** WHAT IS BEING ASKED **
Using the data below, copy every line that contains the word "here".

** EXTRACTED DATA **
+-------+
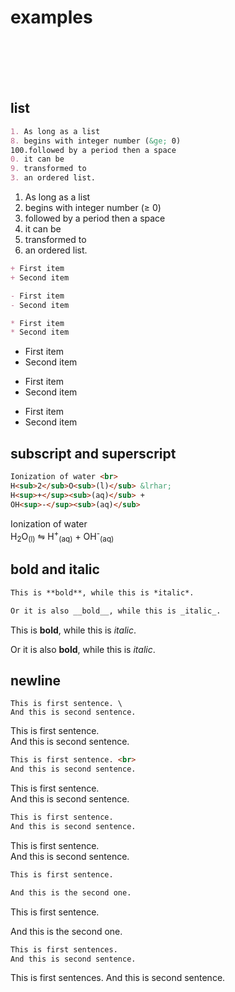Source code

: # examples
<br><br><br><br>

## list

```markdown
1. As long as a list
8. begins with integer number (&ge; 0)
100.followed by a period then a space
0. it can be
9. transformed to
3. an ordered list.
```

1. As long as a list
8. begins with integer number (&ge; 0)
100. followed by a period then a space
0. it can be
9. transformed to
3. an ordered list.

```markdown
+ First item
+ Second item

- First item
- Second item

* First item
* Second item
```

+ First item
+ Second item

- First item
- Second item

* First item
* Second item



## subscript and superscript
```markdown
Ionization of water <br>
H<sub>2</sub>O<sub>(l)</sub> &lrhar;
H<sup>+</sup><sub>(aq)</sub> +
OH<sup>-</sup><sub>(aq)</sub>
```

Ionization of water <br>
H<sub>2</sub>O<sub>(l)</sub> &lrhar;
H<sup>+</sup><sub>(aq)</sub> +
OH<sup>-</sup><sub>(aq)</sub>



## bold and italic
```markdown
This is **bold**, while this is *italic*.

Or it is also __bold__, while this is _italic_.
```

This is **bold**, while this is *italic*.

Or it is also __bold__, while this is _italic_.

## newline

```
This is first sentence. \
And this is second sentence.
```
This is first sentence. \
And this is second sentence.


```markdown
This is first sentence. <br>
And this is second sentence.
```

This is first sentence.<br>
And this is second sentence.


```markdown
This is first sentence.  
And this is second sentence.
```

This is first sentence.  
And this is second sentence.



```markdown
This is first sentence.

And this is the second one.
```

This is first sentence.

And this is the second one.



```markdown
This is first sentences.
And this is second sentence.
```

This is first sentences.
And this is second sentence.

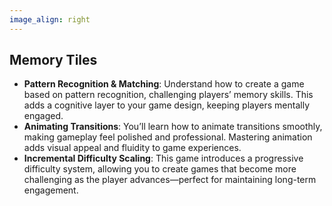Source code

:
 ```yaml
---
image_align: right
---
```


## Memory Tiles

- **Pattern Recognition & Matching**: Understand how to create a game based on pattern recognition, challenging players’ memory skills.
This adds a cognitive layer to your game design, keeping players mentally engaged.
- **Animating Transitions**: You’ll learn how to animate transitions smoothly, making gameplay feel polished and professional.
Mastering animation adds visual appeal and fluidity to game experiences.
- **Incremental Difficulty Scaling**: This game introduces a progressive difficulty system, allowing you to create games that become more challenging as the player advances—perfect for maintaining long-term engagement.


<br>
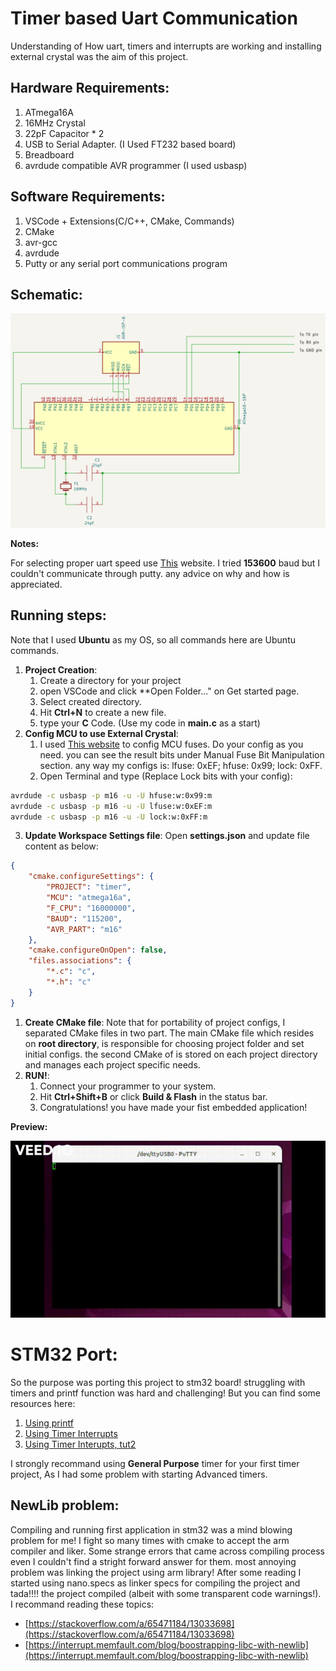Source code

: # Timer based Uart Communication
Understanding of How uart, timers and interrupts are working and installing external crystal was the aim of this project.

## Hardware Requirements:
1. ATmega16A
2. 16MHz Crystal
3. 22pF Capacitor * 2
4. USB to Serial Adapter. (I Used FT232 based board)
5. Breadboard
6. avrdude compatible AVR programmer (I used usbasp)

## Software Requirements:
1. VSCode + Extensions(C/C++, CMake, Commands)
2. CMake
3. avr-gcc
4. avrdude
5. Putty or any serial port communications program

## Schematic:
![Scheme.png](Scheme.png)

**Notes:**

For selecting proper uart speed use [This](https://trolsoft.ru/en/uart-calc) website. I tried **153600** baud but I couldn't communicate through putty. any advice on why and how is appreciated.

## Running steps:
Note that I used **Ubuntu** as my OS, so all commands here are Ubuntu commands.

1. **Project Creation**:
   1. Create a directory for your project
   2. open VSCode and click **Open Folder..." on Get started page.
   3. Select created directory.
   4. Hit **Ctrl+N** to create a new file.
   5. type your **C** Code. (Use my code in **main.c** as a start)
2. **Config MCU to use External Crystal**:
   1. I used [This website](http://eleccelerator.com/fusecalc/fusecalc.php?chip=atmega16a) to config MCU fuses. Do your config as you need. you can see the result bits under Manual Fuse Bit Manipulation section. any way my configs is: lfuse: 0xEF; hfuse: 0x99; lock: 0xFF.
   2. Open Terminal and type (Replace Lock bits with your config):
```sh
avrdude -c usbasp -p m16 -u -U hfuse:w:0x99:m
avrdude -c usbasp -p m16 -u -U lfuse:w:0xEF:m
avrdude -c usbasp -p m16 -u -U lock:w:0xFF:m 
```
3.  **Update Workspace Settings file**:
    Open **settings.json** and update file content as below:
```json
{
    "cmake.configureSettings": {
        "PROJECT": "timer",
        "MCU": "atmega16a",
        "F_CPU": "16000000",
        "BAUD": "115200",
        "AVR_PART": "m16"
    },
    "cmake.configureOnOpen": false,
    "files.associations": {
        "*.c": "c",
        "*.h": "c"
    }
}
```
1.  **Create CMake file**:
    Note that for portability of project configs, I separated CMake files in two part. The main CMake file which resides on **root directory**, is responsible for choosing project folder and set initial configs. the second CMake of is stored on each project directory and manages each project specific needs.
2.  **RUN!**:
    1.  Connect your programmer to your system.
    2.  Hit **Ctrl+Shift+B** or click **Build & Flash** in the status bar.
    3.  Congratulations! you have made your fist embedded application!

**Preview:**

![](video.gif)

# STM32 Port:
So the purpose was porting this project to stm32 board!
struggling with timers and printf function was hard and challenging!
But you can find some resources here:
1. [Using printf](https://shawnhymel.com/1873/how-to-use-printf-on-stm32/)
2. [Using Timer Interrupts](https://www.digikey.com/en/maker/projects/getting-started-with-stm32-timers-and-timer-interrupts/d08e6493cefa486fb1e79c43c0b08cc6)
3. [Using Timer Interupts, tut2](https://microcontrollerslab.com/stm32-blue-pill-timer-interrupt-stm32cube-ide-hal-libraries/)

I strongly recommand using **General Purpose** timer for your first timer project, As I had some problem with starting Advanced timers.
## NewLib problem:
Compiling and running first application in stm32 was a mind blowing problem for me! I fight so many times with cmake to accept the arm compiler and liker. Some strange errors that came across compiling process even I couldn't find a stright forward answer for them. most annoying problem was linking the project using arm library!
After some reading I started using nano.specs as linker specs for compiling the project and tada!!!! the project compiled (albeit with some transparent code warnings!).
I recommand reading these topics:
- [https://stackoverflow.com/a/65471184/13033698](https://stackoverflow.com/a/65471184/13033698)
- [https://interrupt.memfault.com/blog/boostrapping-libc-with-newlib](https://interrupt.memfault.com/blog/boostrapping-libc-with-newlib)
+-------+
** TASK RESPONSE **
Note that I used **Ubuntu** as my OS, so all commands here are Ubuntu commands.
But you can find some resources here:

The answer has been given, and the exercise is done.